**EXERCISE**
An exact restatement of the data below, with the pictures removed, is the required answer.

**DATA EXTRACT**
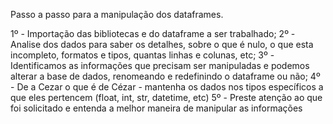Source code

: Passo a passo para a manipulação dos dataframes.

1º - Importação das bibliotecas e do dataframe a ser trabalhado; 
2º - Analise dos dados para saber os detalhes, sobre o que é nulo, o que esta incompleto, formatos e tipos, quantas linhas e colunas, etc; 
3º - Identificamos as informações que precisam ser manipuladas e podemos alterar a base de dados, renomeando e redefinindo o dataframe ou não; 
4º - De a Cezar o que é de Cézar - mantenha os dados nos tipos específicos a que eles pertencem (float, int, str, datetime, etc)
5º - Preste atenção ao que foi solicitado e entenda a melhor maneira de manipular as informações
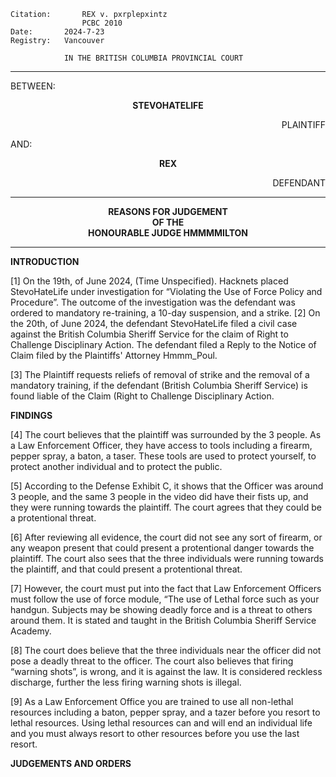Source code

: 	Citation:       REX v. pxrplepxintz
                	PCBC 2010
	Date:		2024-7-23
	Registry:	Vancouver

				IN THE BRITISH COLUMBIA PROVINCIAL COURT
</b></i>

---

BETWEEN:
<p align="center"><b>		STEVOHATELIFE				</b>
<p align="right">		PLAINTIFF
<p>				AND:
<p align="center"><b>		REX			</b>
<p align="right">		DEFENDANT

---
	
<p align="center"><b>		
				REASONS FOR JUDGEMENT
<br>				OF THE
<br>				HONOURABLE JUDGE HMMMMILTON

</b>

---

**INTRODUCTION**

[1] On the 19th, of June 2024, (Time Unspecified). Hacknets placed StevoHateLife under investigation for “Violating the Use of Force Policy and Procedure”. The outcome of the investigation was the defendant was ordered to mandatory re-training, a 10-day suspension, and a strike.
[2] On the 20th, of June 2024, the defendant StevoHateLife filed a civil case against the British Columbia Sheriff Service for the claim of Right to Challenge Disciplinary Action. The defendant filed a Reply to the Notice of Claim filed by the Plaintiffs' Attorney Hmmm_Poul.

[3] The Plaintiff requests reliefs of removal of strike and the removal of a mandatory training, if the defendant (British Columbia Sheriff Service) is found liable of the Claim (Right to Challenge Disciplinary Action.

**FINDINGS**

[4] The court believes that the plaintiff was surrounded by the 3 people. As a Law Enforcement Officer, they have access to tools including a firearm, pepper spray, a baton, a taser. These tools are used to protect yourself, to protect another individual and to protect the public.
 
[5] According to the Defense Exhibit C, it shows that the Officer was around 3 people, and the same 3 people in the video did have their fists up, and they were running towards the plaintiff. The court agrees that they could be a protentional threat.
 
[6] After reviewing all evidence, the court did not see any sort of firearm, or any weapon present that could present a protentional danger towards the plaintiff. The court also sees that the three individuals were running towards the plaintiff, and that could present a protentional threat.
 
[7] However, the court must put into the fact that Law Enforcement Officers must follow the use of force module, “The use of Lethal force such as your handgun. Subjects may be showing deadly force and is a threat to others around them. It is stated and taught in the British Columbia Sheriff Service Academy.
 
[8] The court does believe that the three individuals near the officer did not pose a deadly threat to the officer. The court also believes that firing “warning shots”, is wrong, and it is against the law. It is considered reckless discharge, further the less firing warning shots is illegal.
 
[9] As a Law Enforcement Office you are trained to use all non-lethal resources including a baton, pepper spray, and a tazer before you resort to lethal resources. Using lethal resources can and will end an individual life and you must always resort to other resources before you use the last resort.

**JUDGEMENTS AND ORDERS**
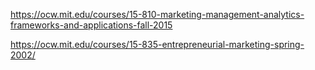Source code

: https://ocw.mit.edu/courses/15-810-marketing-management-analytics-frameworks-and-applications-fall-2015

https://ocw.mit.edu/courses/15-835-entrepreneurial-marketing-spring-2002/
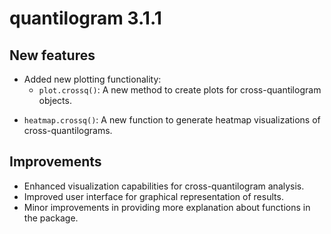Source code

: 
# quantilogram 3.1.1

## New features

* Added new plotting functionality:
  - `plot.crossq()`: A new method to create plots for cross-quantilogram objects.
- `heatmap.crossq()`: A new function to generate heatmap visualizations of cross-quantilograms.

## Improvements

* Enhanced visualization capabilities for cross-quantilogram analysis.
* Improved user interface for graphical representation of results.
* Minor improvements in providing more explanation about functions in the package.
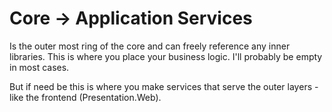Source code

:﻿Core -> Application Services
==================
Is the outer most ring of the core and can freely reference any inner libraries.
This is where you place your business logic. I'll probably be empty in most cases.

But if need be this is where you make services that serve the outer layers - like the frontend (Presentation.Web).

**OUTPUT OF THE EXERCISE**
Source code

: Passo a passo para a manipulação dos dataframes.

1º - Importação das bibliotecas e do dataframe a ser trabalhado; 
2º - Analise dos dados para saber os detalhes, sobre o que é nulo, o que esta incompleto, formatos e tipos, quantas linhas e colunas, etc; 
3º - Identificamos as informações que precisam ser manipuladas e podemos alterar a base de dados, renomeando e redefinindo o dataframe ou não; 
4º - De a Cezar o que é de Cézar - mantenha os dados nos tipos específicos a que eles pertencem (float, int, str, datetime, etc)
5º - Preste atenção ao que foi solicitado e entenda a melhor maneira de manipular as informações
Source code

: 	Citation:       REX v. pxrplepxintz
                	PCBC 2010
	Date:		2024-7-23
	Registry:	Vancouver

				IN THE BRITISH COLUMBIA PROVINCIAL COURT
</b></i>

---

BETWEEN:
<p align="center"><b>		STEVOHATELIFE				</b>
<p align="right">		PLAINTIFF
<p>				AND:
<p align="center"><b>		REX			</b>
<p align="right">		DEFENDANT

---
	
<p align="center"><b>		
				REASONS FOR JUDGEMENT
<br>				OF THE
<br>				HONOURABLE JUDGE HMMMMILTON

</b>

---

**INTRODUCTION**

[1] On the 19th, of June 2024, (Time Unspecified). Hacknets placed StevoHateLife under investigation for “Violating the Use of Force Policy and Procedure”. The outcome of the investigation was the defendant was ordered to mandatory re-training, a 10-day suspension, and a strike.
[2] On the 20th, of June 2024, the defendant StevoHateLife filed a civil case against the British Columbia Sheriff Service for the claim of Right to Challenge Disciplinary Action. The defendant filed a Reply to the Notice of Claim filed by the Plaintiffs' Attorney Hmmm_Poul.

[3] The Plaintiff requests reliefs of removal of strike and the removal of a mandatory training, if the defendant (British Columbia Sheriff Service) is found liable of the Claim (Right to Challenge Disciplinary Action.

**FINDINGS**

[4] The court believes that the plaintiff was surrounded by the 3 people. As a Law Enforcement Officer, they have access to tools including a firearm, pepper spray, a baton, a taser. These tools are used to protect yourself, to protect another individual and to protect the public.
 
[5] According to the Defense Exhibit C, it shows that the Officer was around 3 people, and the same 3 people in the video did have their fists up, and they were running towards the plaintiff. The court agrees that they could be a protentional threat.
 
[6] After reviewing all evidence, the court did not see any sort of firearm, or any weapon present that could present a protentional danger towards the plaintiff. The court also sees that the three individuals were running towards the plaintiff, and that could present a protentional threat.
 
[7] However, the court must put into the fact that Law Enforcement Officers must follow the use of force module, “The use of Lethal force such as your handgun. Subjects may be showing deadly force and is a threat to others around them. It is stated and taught in the British Columbia Sheriff Service Academy.
 
[8] The court does believe that the three individuals near the officer did not pose a deadly threat to the officer. The court also believes that firing “warning shots”, is wrong, and it is against the law. It is considered reckless discharge, further the less firing warning shots is illegal.
 
[9] As a Law Enforcement Office you are trained to use all non-lethal resources including a baton, pepper spray, and a tazer before you resort to lethal resources. Using lethal resources can and will end an individual life and you must always resort to other resources before you use the last resort.

**JUDGEMENTS AND ORDERS**
Source code

: https://ocw.mit.edu/courses/15-810-marketing-management-analytics-frameworks-and-applications-fall-2015

https://ocw.mit.edu/courses/15-835-entrepreneurial-marketing-spring-2002/
Source code

: 
# quantilogram 3.1.1

## New features

* Added new plotting functionality:
  - `plot.crossq()`: A new method to create plots for cross-quantilogram objects.
- `heatmap.crossq()`: A new function to generate heatmap visualizations of cross-quantilograms.

## Improvements

* Enhanced visualization capabilities for cross-quantilogram analysis.
* Improved user interface for graphical representation of results.
* Minor improvements in providing more explanation about functions in the package.
Source code

:﻿Core -> Application Services
==================
Is the outer most ring of the core and can freely reference any inner libraries.
This is where you place your business logic. I'll probably be empty in most cases.

But if need be this is where you make services that serve the outer layers - like the frontend (Presentation.Web).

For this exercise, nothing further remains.